Put Your Contact Information Inside Your Bag
Of course, your luggage probably already has tags on the outside with your name, address and phone number, however, these can sometimes get torn off during the travel process. Make sure to put another label with your name and contact information (and possibly, your itinerary) INSIDE the bag as well.
Take a Picture
You might also consider snapping a quick photo of your luggage with your cell phone or digital camera so that if it does get lost, it will be easier for the airline officials to identify.
Take A Non-Stop Flight, Whenever Possible
If you've ever had to run to catch a connecting flight, you can imagine how easy it is for the baggage handlers to miss getting your luggage on the right flight. If at all possible, take a nonstop flight, but if not, make sure to allow plenty of time for your bags to make your connection.

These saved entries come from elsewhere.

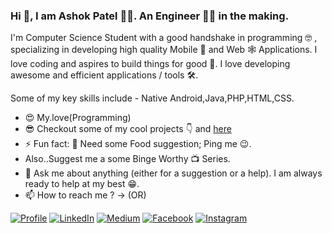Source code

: ### Hi 👋, I am Ashok Patel 👨‍💻. An Engineer 👨‍🎓 in the making.

I'm Computer Science Student with a good handshake in programming 🤓 , specializing in developing high quality Mobile 📱 and Web 🕸 Applications. I love coding and aspires to build things for good 🚀. I love developing awesome and efficient applications / tools 🛠.

Some of my key skills include - Native Android,Java,PHP,HTML,CSS.
 
* 😍 My.love(Programming)
* 😎 Checkout some of my cool projects 👇 and [here]()
* ⚡ Fun fact: 🍜 Need some Food suggestion; Ping me 😉. 
*  Also..Suggest me a some Binge Worthy 📺 Series.
* 💬 Ask me about anything (either for a suggestion or a help). I am always ready to help at my best 😁.
* 📫 How to reach me ? ->  (OR)

[![Profile](https://img.shields.io/badge/Website-orange.svg?style=for-the-badge&logo=google-chrome&logoColor=white)]()
[![LinkedIn](https://img.shields.io/badge/LinkedIn-blue.svg?style=for-the-badge&logo=linkedin)]()
[![Medium](https://img.shields.io/badge/medium-black.svg?style=for-the-badge&logo=medium)]()
[![Facebook](https://img.shields.io/badge/facebook-blue.svg?style=for-the-badge&logo=facebook&logoColor=white)]()
[![Instagram](https://img.shields.io/badge/Instagram-red.svg?style=for-the-badge&logo=instagram&logoColor=white)]()
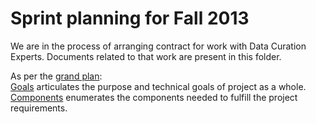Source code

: # Sprint planning for Fall 2013

We are in the process of arranging contract for work with Data Curation Experts.
Documents related to that work are present in this folder.

As per the [grand plan][1]:  
[Goals][2] articulates the purpose and technical goals of project as a whole.  
[Components][3] enumerates the components needed to fulfill the project requirements.

[1]: https://github.com/ndlib/planning#the-process
[2]: https://github.com/ndlib/planning/blob/master/2013-Fall-DCE-Sprints/Goals.md
[3]: https://github.com/ndlib/planning/blob/master/2013-Fall-DCE-Sprints/Components.md
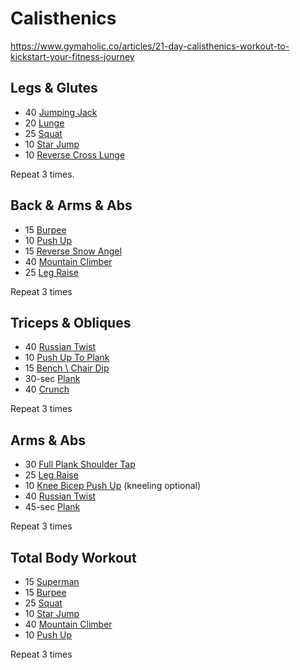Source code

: # Calisthenics 

https://www.gymaholic.co/articles/21-day-calisthenics-workout-to-kickstart-your-fitness-journey

## Legs & Glutes

-   40 [Jumping Jack](https://www.gymaholic.co/exercises/635/jumping-jack)
-   20 [Lunge](https://www.gymaholic.co/exercises/734/lunge)
-   25 [Squat](https://www.gymaholic.co/exercises/1260/squat)
-   10 [Star Jump](https://www.gymaholic.co/exercises/1266/star-jump)
-   10 [Reverse Cross Lunge](https://www.gymaholic.co/exercises/332/reverse-cross-lunge)

Repeat 3 times.

## Back & Arms & Abs

-   15 [Burpee](https://www.gymaholic.co/exercises/236/burpee)
-   10 [Push Up](https://www.gymaholic.co/exercises/888/push-up)
-   15 [Reverse Snow Angel](https://www.gymaholic.co/exercises/472/reverse-snow-angel)
-   40 [Mountain Climber](https://www.gymaholic.co/exercises/819/mountain-climber)
-   25 [Leg Raise](https://www.gymaholic.co/exercises/766/lying-floor-leg-raise)

Repeat 3 times

## Triceps & Obliques

-   40 [Russian Twist](https://www.gymaholic.co/exercises/947/russian-twist)
-   10 [Push Up To Plank](https://www.gymaholic.co/exercises/1791/push-up-to-plank)
-   15 [Bench \ Chair Dip](https://www.gymaholic.co/exercises/185/bench-dip)
-   30-sec [Plank](https://www.gymaholic.co/exercises/858/plank)
-   40 [Crunch](https://www.gymaholic.co/exercises/7/crunch)

Repeat 3 times

## Arms & Abs

-   30 [Full Plank Shoulder Tap](https://www.gymaholic.co/exercises/1060/full-plank-shoulder-tap)
-   25 [Leg Raise](https://www.gymaholic.co/exercises/766/lying-floor-leg-raise)
-   10 [Knee Bicep Push Up](https://www.gymaholic.co/exercises/3316/knee-bicep-push-up-video) (kneeling optional)
-   40 [Russian Twist](https://www.gymaholic.co/exercises/947/russian-twist)
-   45-sec [Plank](https://www.gymaholic.co/exercises/858/plank)

Repeat 3 times

## Total Body Workout

-   15 [Superman](https://www.gymaholic.co/exercises/1287/superman)
-   15 [Burpee](https://www.gymaholic.co/exercises/236/burpee)
-   25 [Squat](https://www.gymaholic.co/exercises/1260/squat)
-   10 [Star Jump](https://www.gymaholic.co/exercises/1266/star-jump)
-   40 [Mountain Climber](https://www.gymaholic.co/exercises/819/mountain-climber)
-   10 [Push Up](https://www.gymaholic.co/exercises/888/push-up)

Repeat 3 times
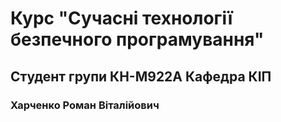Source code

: # Курс "Сучасні технології безпечного програмування"
## Студент групи КН-М922А Кафедра КІП
### Харченко Роман Віталійович
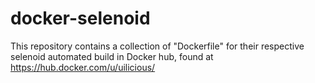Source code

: # docker-selenoid
This repository contains a collection of "Dockerfile" for their respective selenoid automated build in Docker hub, found at https://hub.docker.com/u/uilicious/
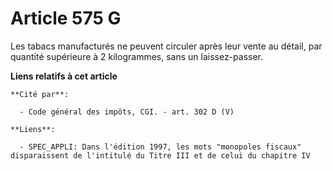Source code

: # Article 575 G

Les tabacs manufacturés ne peuvent circuler après leur vente au détail, par quantité supérieure à 2 kilogrammes, sans un
laissez-passer.

**Liens relatifs à cet article**

	**Cité par**:

	  - Code général des impôts, CGI. - art. 302 D (V)

	**Liens**:

	  - SPEC_APPLI: Dans l'édition 1997, les mots "monopoles fiscaux" disparaissent de l'intitulé du Titre III et de celui du chapitre IV
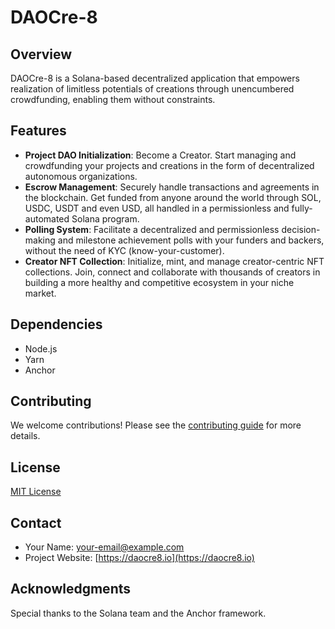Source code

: # DAOCre-8

## Overview

DAOCre-8 is a Solana-based decentralized application that empowers realization of limitless potentials of creations through unencumbered crowdfunding, enabling them without constraints.

## Features

- **Project DAO Initialization**: Become a Creator. Start managing and crowdfunding your projects and creations in the form of decentralized autonomous organizations.
- **Escrow Management**: Securely handle transactions and agreements in the blockchain. Get funded from anyone around the world through SOL, USDC, USDT and even USD, all handled in a permissionless and fully-automated Solana program.
- **Polling System**: Facilitate a decentralized and permissionless decision-making and milestone achievement polls with your funders and backers, without the need of KYC (know-your-customer).
- **Creator NFT Collection**: Initialize, mint, and manage creator-centric NFT collections. Join, connect and collaborate with thousands of creators in building a more healthy and competitive ecosystem in your niche market.

## Dependencies

- Node.js
- Yarn
- Anchor

## Contributing

We welcome contributions! Please see the [contributing guide](CONTRIBUTING.md) for more details.

## License

[MIT License](LICENSE)

## Contact

- Your Name: your-email@example.com
- Project Website: [https://daocre8.io](https://daocre8.io)

## Acknowledgments

Special thanks to the Solana team and the Anchor framework.
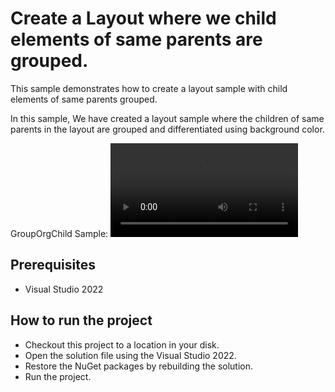 # Create a Layout where we child elements of same parents are grouped.

This sample demonstrates how to create a layout sample with child elements of same parents grouped.


In this sample, We have created a layout sample where the children of same parents in the layout are grouped and differentiated using background color.



GroupOrgChild Sample:
![video](../GroupOrgChild/GroupOrgChild/GroupOrgChild.mp4)





## Prerequisites

* Visual Studio 2022

## How to run the project

* Checkout this project to a location in your disk.
* Open the solution file using the Visual Studio 2022.
* Restore the NuGet packages by rebuilding the solution.
* Run the project.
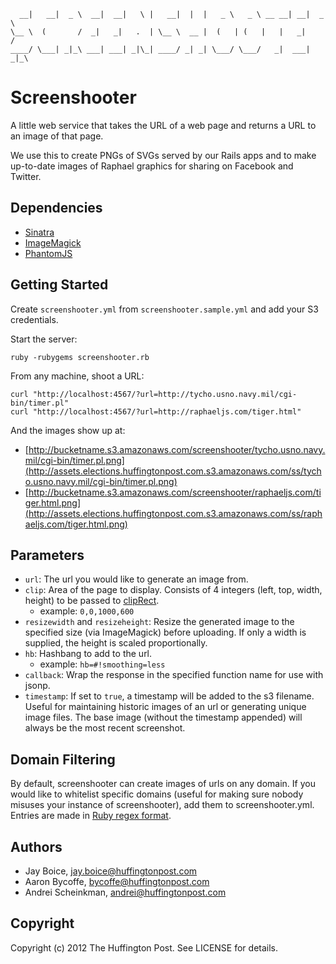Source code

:       __|   __|  _ \  __|  __|   \ |   __|  |  |   _ \   _ \ __ __| __|  _ \
    \__ \  (       /  _|   _|   .  | \__ \  __ |  (   | (   |   |   _|     /
    ____/ \___| _|_\ ___| ___| _|\_| ____/ _| _| \___/ \___/   _|  ___| _|_\

# Screenshooter

A little web service that takes the URL of a web page and returns a URL to an
image of that page.

We use this to create PNGs of SVGs served by our Rails apps and to make
up-to-date images of Raphael graphics for sharing on Facebook and Twitter.

## Dependencies

  * [Sinatra](http://www.sinatrarb.com/)
  * [ImageMagick](http://www.imagemagick.org/script/index.php)
  * [PhantomJS](http://phantomjs.org/)

## Getting Started

Create `screenshooter.yml` from `screenshooter.sample.yml` and add your S3 credentials.

Start the server:

    ruby -rubygems screenshooter.rb

From any machine, shoot a URL:

    curl "http://localhost:4567/?url=http://tycho.usno.navy.mil/cgi-bin/timer.pl"
    curl "http://localhost:4567/?url=http://raphaeljs.com/tiger.html"

And the images show up at:

 * [http://bucketname.s3.amazonaws.com/screenshooter/tycho.usno.navy.mil/cgi-bin/timer.pl.png](http://assets.elections.huffingtonpost.com.s3.amazonaws.com/ss/tycho.usno.navy.mil/cgi-bin/timer.pl.png)
 * [http://bucketname.s3.amazonaws.com/screenshooter/raphaeljs.com/tiger.html.png](http://assets.elections.huffingtonpost.com.s3.amazonaws.com/ss/raphaeljs.com/tiger.html.png)

## Parameters

- `url`: The url you would like to generate an image from.
- `clip`: Area of the page to display. Consists of 4 integers (left, top, width, height) to be passed to
  [clipRect](https://github.com/ariya/phantomjs/wiki/API-Reference-WebPage#cliprect-object).
  - example: `0,0,1000,600`
- `resizewidth` and `resizeheight`: Resize the generated image to the specified
  size (via ImageMagick) before uploading. If only a width is supplied, the height is scaled proportionally.
- `hb`: Hashbang to add to the url.
  - example: `hb=#!smoothing=less`
- `callback`: Wrap the response in the specified function name for use with jsonp.
- `timestamp`: If set to `true`, a timestamp will be added to the s3 filename. Useful for maintaining historic
   images of an url or generating unique image files. The base image (without the timestamp appended) will
   always be the most recent screenshot.

## Domain Filtering

By default, screenshooter can create images of urls on any domain. If you would like to whitelist
specific domains (useful for making sure nobody misuses your instance of screenshooter), add them to
screenshooter.yml. Entries are made in [Ruby regex format](http://rubular.com/).

## Authors

- Jay Boice, jay.boice@huffingtonpost.com
- Aaron Bycoffe, bycoffe@huffingtonpost.com
- Andrei Scheinkman, andrei@huffingtonpost.com

## Copyright

Copyright (c) 2012 The Huffington Post. See LICENSE for details.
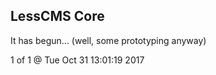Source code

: LessCMS Core
------------

It has begun... (well, some prototyping anyway)

1 of 1 @ Tue Oct 31 13:01:19 2017
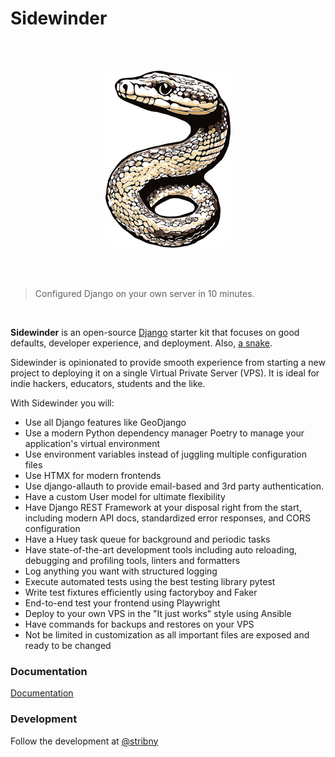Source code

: # Sidewinder

<br><br>

<p align="center"><img width="200" src='docs/sidewinder.png'/></p>

<br><br>

> Configured Django on your own server in 10 minutes.

<br>

**Sidewinder** is an open-source [Django](https://www.djangoproject.com/) starter kit that focuses on good defaults, developer experience, and deployment. Also, [a snake](https://en.wikipedia.org/wiki/Crotalus_cerastes).

Sidewinder is opinionated to provide smooth experience from starting a new project to deploying it on a single Virtual Private Server (VPS). It is ideal for indie hackers, educators, students and the like.

With Sidewinder you will:

* Use all Django features like GeoDjango
* Use a modern Python dependency manager Poetry to manage your application's virtual environment
* Use environment variables instead of juggling multiple configuration files
* Use HTMX for modern frontends
* Use django-allauth to provide email-based and 3rd party authentication.
* Have a custom User model for ultimate flexibility
* Have Django REST Framework at your disposal right from the start, including modern API docs, standardized error responses, and CORS configuration
* Have a Huey task queue for background and periodic tasks
* Have state-of-the-art development tools including auto reloading, debugging and profiling tools, linters and formatters
* Log anything you want with structured logging
* Execute automated tests using the best testing library pytest
* Write test fixtures efficiently using factoryboy and Faker
* End-to-end test your frontend using Playwright
* Deploy to your own VPS in the "It just works" style using Ansible
* Have commands for backups and restores on your VPS
* Not be limited in customization as all important files are exposed and ready to be changed

### Documentation

[Documentation](https://stribny.github.io/sidewinder/)

### Development

Follow the development at [@stribny](https://twitter.com/stribny)
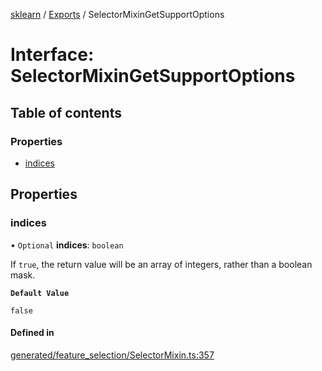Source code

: [sklearn](../readme.md) / [Exports](../modules.md) / SelectorMixinGetSupportOptions

# Interface: SelectorMixinGetSupportOptions

## Table of contents

### Properties

- [indices](SelectorMixinGetSupportOptions.md#indices)

## Properties

### indices

• `Optional` **indices**: `boolean`

If `true`, the return value will be an array of integers, rather than a boolean mask.

**`Default Value`**

`false`

#### Defined in

[generated/feature_selection/SelectorMixin.ts:357](https://github.com/transitive-bullshit/scikit-learn-ts/blob/367336a/packages/sklearn/src/generated/feature_selection/SelectorMixin.ts#L357)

Check Your Bags Before You Leave The Airport
Don't wait until you get home (or to your hotel) to see if something is missing from your luggage. Rather, check inside your bag while you're still AT the airport so that if there is a problem, you can go straight to the baggage claim office and file a complaint.
If Your Bag Goes Missing
If all of your efforts fail and your bags still wind up MIA, don't panic. According to industry experts, most passengers get their bags back within 24 hours and only a small percentage lose their bags forever.
If you are one of those unlucky few, you should know what to expect. For example, you may be surprised to learn that the airline is NOT going to buy you a new vacation wardrobe; chances are, you'll only be offered a basic bath amenity kit for those first 24 hours (and possibly enough to buy a clean tee shirt). Nevertheless, make sure to keep all of your receipts in hopes that you will get reimbursed -- and then know that what you receive will depend on your class of service and frequent flyer status.
Do remember that the squeaky wheel gets the grease, so make sure to get the phone number of the baggage claim office (not the 800 number, but the actual on-site number), as well as the name of the agent you spoke to, and call back early and often.
If your bags are gone for good, don't expect a whole lot. In fact, the maximum amount you can get is the federal cap of $2,800 per passenger, domestically (not per bag) -- with receipts required for any item valued over $250. Internationally, you'll get even less, from about $9.07 per pound of luggage -- up to $1500 per passenger (regardless of how many bags), depending on whether or not the country has ratified the "Montreal Convention." You also may be protected under your homeowners insurance or the credit card you booked your flight on, so check with them as well.
While there can never be any guarantees, with a little planning, you may have a much better chance of avoiding the lost luggage woes -- and of enjoying your trip!